Terence é um personagem maníaco, como todos os outros criados pelo diretor alemão ou retratados em seus vários documentários (e como o próprio Nicolas Cage, que aqui dá vazão aos seus ímpetos dramáticos mais estranhos). Enquanto percorre a toda a velocidade sua espiral autodestrutiva, Terence vai achacar, corromper, mentir e brutalizar. Vai também investigar com seriedade um crime medonho, proteger inocentes, tratar com compaixão sua madrasta alcoólatra. Mas nem as coisas boas nem as ruins vêm acompanhadas de algum sinal de valor: todas são manifestação das obsessões de Terence. E obsessão é o que sempre interessou a Herzog. Ela pode ser insana, como a ideia do protagonista de Fitzcarraldo de içar um navio montanha acima. Pode ser lógica, como no caso de O Sobrevivente, sobre um homem ferreamente determinado a escapar de um campo de prisioneiros. Mas em que medida terceiros e espectadores aprovam ou desaprovam essas ideias fixas é irrelevante. O crucial, para o diretor, é que esses personagens não têm como fugir às suas compulsões. Mais: tendo Herzog desdobrado o tema sob tantos prismas no decorrer de sua carreira (tão obsessivamente, cabe dizer), pode-se concluir que em muitos sentidos ele acredita que a compulsão faz o homem – mesmo quando acaba com ele. Responder a ela seria uma espécie de percurso obrigatório na jornada existencial de cada um.

Vício Frenético tem em comum com o supervalorizado filme de 1992 do diretor americano Abel Ferrara o nome e as linhas gerais do enredo. Mas não é refilmagem, releitura, continuação e nem sequer filme de gênero.
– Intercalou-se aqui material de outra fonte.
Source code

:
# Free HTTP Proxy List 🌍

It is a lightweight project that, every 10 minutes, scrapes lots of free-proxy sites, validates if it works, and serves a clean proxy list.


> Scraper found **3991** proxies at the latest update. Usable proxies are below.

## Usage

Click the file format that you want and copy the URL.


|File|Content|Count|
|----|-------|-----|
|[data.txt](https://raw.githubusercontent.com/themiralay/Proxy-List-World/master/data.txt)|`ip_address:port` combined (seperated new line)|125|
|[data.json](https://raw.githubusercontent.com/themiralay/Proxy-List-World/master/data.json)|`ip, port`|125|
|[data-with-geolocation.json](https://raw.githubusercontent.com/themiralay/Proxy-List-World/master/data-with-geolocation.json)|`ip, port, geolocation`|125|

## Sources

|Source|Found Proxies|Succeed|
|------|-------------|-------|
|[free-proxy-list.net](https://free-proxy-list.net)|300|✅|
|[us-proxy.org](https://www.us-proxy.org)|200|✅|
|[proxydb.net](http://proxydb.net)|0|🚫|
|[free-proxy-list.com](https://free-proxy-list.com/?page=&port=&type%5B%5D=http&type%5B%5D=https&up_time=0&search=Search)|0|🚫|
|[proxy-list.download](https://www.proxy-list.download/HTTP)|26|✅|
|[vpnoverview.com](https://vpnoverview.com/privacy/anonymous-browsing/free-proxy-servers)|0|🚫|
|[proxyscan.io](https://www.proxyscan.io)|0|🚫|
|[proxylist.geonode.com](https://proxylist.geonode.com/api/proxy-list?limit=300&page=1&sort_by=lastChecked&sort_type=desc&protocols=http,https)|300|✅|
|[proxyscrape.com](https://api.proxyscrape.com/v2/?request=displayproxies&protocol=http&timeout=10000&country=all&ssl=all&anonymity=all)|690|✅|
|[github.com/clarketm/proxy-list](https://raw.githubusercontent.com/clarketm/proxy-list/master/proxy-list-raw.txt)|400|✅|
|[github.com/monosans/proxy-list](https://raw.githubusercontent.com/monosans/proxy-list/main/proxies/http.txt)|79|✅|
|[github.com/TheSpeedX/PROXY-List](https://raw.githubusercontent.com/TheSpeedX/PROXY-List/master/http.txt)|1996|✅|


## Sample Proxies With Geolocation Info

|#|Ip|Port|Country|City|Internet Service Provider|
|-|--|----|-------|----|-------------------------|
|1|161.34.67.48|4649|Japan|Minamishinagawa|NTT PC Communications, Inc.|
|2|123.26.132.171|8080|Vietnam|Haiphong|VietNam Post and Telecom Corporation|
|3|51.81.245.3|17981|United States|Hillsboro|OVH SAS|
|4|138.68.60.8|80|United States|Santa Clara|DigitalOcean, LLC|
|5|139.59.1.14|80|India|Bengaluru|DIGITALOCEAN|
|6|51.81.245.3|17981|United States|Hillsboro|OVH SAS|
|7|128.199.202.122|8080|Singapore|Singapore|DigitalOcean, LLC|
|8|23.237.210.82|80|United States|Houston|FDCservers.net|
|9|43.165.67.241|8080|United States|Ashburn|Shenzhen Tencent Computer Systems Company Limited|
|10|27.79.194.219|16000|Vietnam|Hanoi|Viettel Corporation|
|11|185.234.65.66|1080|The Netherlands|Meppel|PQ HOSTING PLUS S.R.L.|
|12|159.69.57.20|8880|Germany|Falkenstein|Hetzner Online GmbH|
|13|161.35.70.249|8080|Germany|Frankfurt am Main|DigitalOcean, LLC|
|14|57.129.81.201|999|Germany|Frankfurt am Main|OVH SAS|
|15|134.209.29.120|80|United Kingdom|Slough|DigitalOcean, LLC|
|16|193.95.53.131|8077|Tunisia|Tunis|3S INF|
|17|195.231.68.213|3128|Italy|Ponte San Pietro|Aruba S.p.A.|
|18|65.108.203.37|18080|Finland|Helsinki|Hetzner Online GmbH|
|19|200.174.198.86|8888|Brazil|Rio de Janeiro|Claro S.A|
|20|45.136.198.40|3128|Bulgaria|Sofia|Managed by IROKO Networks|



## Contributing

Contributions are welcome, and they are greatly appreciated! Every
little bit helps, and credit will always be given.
É uma criação integralmente original: um filme que se empenha em ser vulgar, exagerado e estridente para assim extinguir noções convencionais de culpa e redenção – e não é acaso que se passe em uma cidade em que todo sentido de moral foi pulverizado com a passagem do Katrina e a indiferença grotesca para com a sorte de suas vítimas. Mais até do que nos velhos "filmes-cabeça" de Herzog, o saldo é desconcertante e inclassificável. Enfim, ao diretor, assim como ao protagonista, pouco interessa estar certo ou errado, ser bom ou ruim: o que lhe importa, e o que ele faz, é seguir até as últimas consequências algo de verdadeiro – seus impulsos.